Mam logistyczny model GLM z 8 zmiennymi. Przeprowadziłem test chi-kwadrat w R, anova(glm.model,test='Chisq')
a 2 zmienne okazały się predykcyjne, gdy zamówiono je u góry testu, i nie tak bardzo, gdy zamówiono u dołu. summary(glm.model)
Sugeruje, że ich współczynniki są nieznaczne (wysoka wartość p). W tym przypadku wydaje się, że zmienne nie są znaczące.
Chciałem zapytać, który jest lepszy test istotności zmiennych - istotność współczynnika w podsumowaniu modelu lub test chi-kwadrat z anova()
. Ponadto - kiedy jedno z nich jest lepsze od drugiego?
Myślę, że to szerokie pytanie, ale wszelkie wskazówki dotyczące tego, co należy rozważyć, będą mile widziane.
Odpowiedzi:
Oprócz odpowiedzi @ gung postaram się podać przykład tego, co
anova
funkcja faktycznie testuje. Mam nadzieję, że pozwoli ci to zdecydować, które testy są odpowiednie dla hipotez, które chcesz przetestować.my.mod <- glm(y~x1+x2+x3, family="binomial")

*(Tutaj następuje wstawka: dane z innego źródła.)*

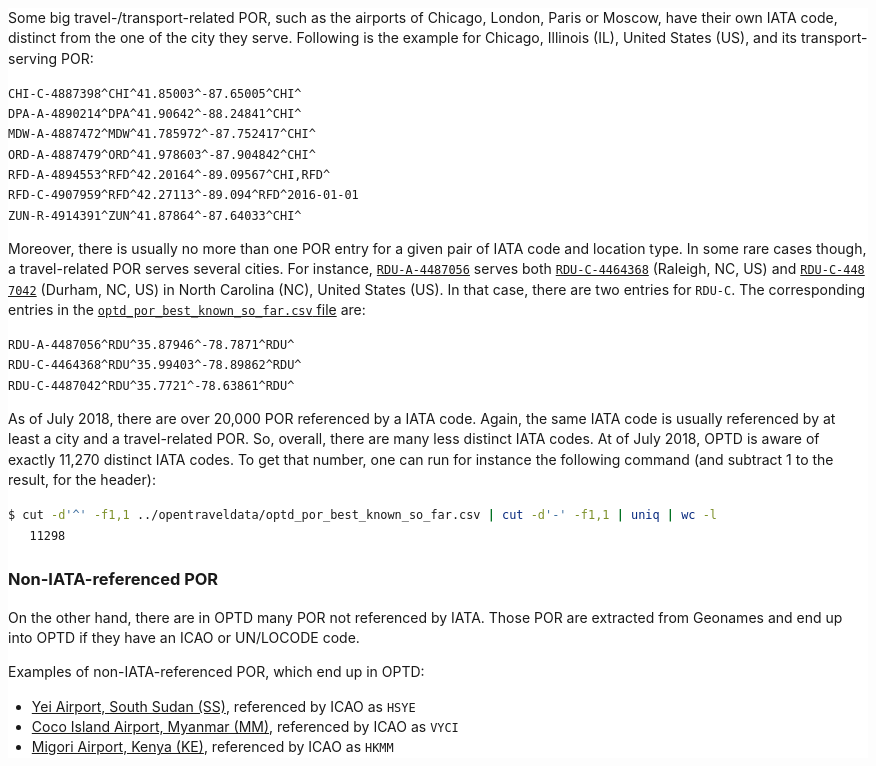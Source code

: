 Some big travel-/transport-related POR, such as the airports of Chicago,
London, Paris or Moscow, have their own IATA code, distinct from the one
of the city they serve. Following is the example for Chicago, Illinois (IL),
United States (US), and its transport-serving POR:
```csv
CHI-C-4887398^CHI^41.85003^-87.65005^CHI^
DPA-A-4890214^DPA^41.90642^-88.24841^CHI^
MDW-A-4887472^MDW^41.785972^-87.752417^CHI^
ORD-A-4887479^ORD^41.978603^-87.904842^CHI^ 
RFD-A-4894553^RFD^42.20164^-89.09567^CHI,RFD^
RFD-C-4907959^RFD^42.27113^-89.094^RFD^2016-01-01
ZUN-R-4914391^ZUN^41.87864^-87.64033^CHI^
```

Moreover, there is usually no more than one POR entry for a given pair of
IATA code and location type. In some rare cases though, a travel-related POR
serves several cities. For instance,
[`RDU-A-4487056`](http://geonames.org/4487056) serves both
[`RDU-C-4464368`](http://geonames.org/4464368) (Raleigh, NC, US) and
[`RDU-C-4487042`](http://geonames.org/4487042) (Durham, NC, US)
in North Carolina (NC), United States (US).
In that case, there are two entries for `RDU-C`. The corresponding entries
in the [`optd_por_best_known_so_far.csv` file](http://github.com/opentraveldata/opentraveldata/blob/master/opentraveldata/optd_por_best_known_so_far.csv)
are:
```csv
RDU-A-4487056^RDU^35.87946^-78.7871^RDU^
RDU-C-4464368^RDU^35.99403^-78.89862^RDU^
RDU-C-4487042^RDU^35.7721^-78.63861^RDU^
```

As of July 2018, there are over 20,000 POR referenced by a IATA code.
Again, the same IATA code is usually referenced by at least a city
and a travel-related POR. So, overall, there are many less distinct
IATA codes. At of July 2018, OPTD is aware of exactly 11,270 distinct
IATA codes. To get that number, one can run for instance the following
command (and subtract 1 to the result, for the header):
```bash
$ cut -d'^' -f1,1 ../opentraveldata/optd_por_best_known_so_far.csv | cut -d'-' -f1,1 | uniq | wc -l
   11298
```

### Non-IATA-referenced POR
On the other hand, there are in OPTD many POR not referenced by IATA.
Those POR are extracted from Geonames and end up into OPTD if they have
an ICAO or UN/LOCODE code.

Examples of non-IATA-referenced POR, which end up in OPTD:
* [Yei Airport, South Sudan (SS)](http://geonames.org/8131475),
  referenced by ICAO as `HSYE`
* [Coco Island Airport, Myanmar (MM)](http://geonames.org/11258616),
  referenced by ICAO as `VYCI`
* [Migori Airport, Kenya (KE)](http://geonames.org/11395447),
  referenced by ICAO as `HKMM`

anova(my.mod, test="Chisq")
glm(y~1, family="binomial")
vs.glm(y~x1, family="binomial")
glm(y~x1, family="binomial")
vs.glm(y~x1+x2, family="binomial")
glm(y~x1+x2, family="binomial")
vs.glm(y~x1+x2+x3, family="binomial")
Dlatego sekwencyjnie porównuje mniejszy model z kolejnym bardziej złożonym modelem, dodając jedną zmienną na każdym etapie. Każde z tych porównań odbywa się za pomocą testu współczynnika wiarygodności (test LR; patrz przykład poniżej). O ile mi wiadomo, te hipotezy rzadko są interesujące, ale musisz o tym zadecydować.
Oto przykład w
R
:summary(my.mod)
x1
:glm(y~x2+x3, family="binomial")
vs.glm(y~x1+x2+x3, family="binomial")
x2
:glm(y~x1+x3, family="binomial")
vs.glm(y~x1+x2+x3, family="binomial")
x3
:glm(y~x1+x2, family="binomial")
vs.glm(y~x1+x2+x3, family="binomial")
Zatem każdy współczynnik w stosunku do pełnego modelu zawierającego wszystkie współczynniki. Testy Walda są przybliżeniem testu współczynnika wiarygodności. Możemy również wykonać testy współczynnika wiarygodności (test LR). Oto jak:
summary(my.mod)
rank
anova(my.mod, test="Chisq")
rank
anova(mod1.2, my.mod, test="Chisq")
rank
modelu zawierającego go.źródło
test="Chisq"
nie przeprowadzasz testu współczynnika wiarygodności, musisz to ustawićtest="LRT"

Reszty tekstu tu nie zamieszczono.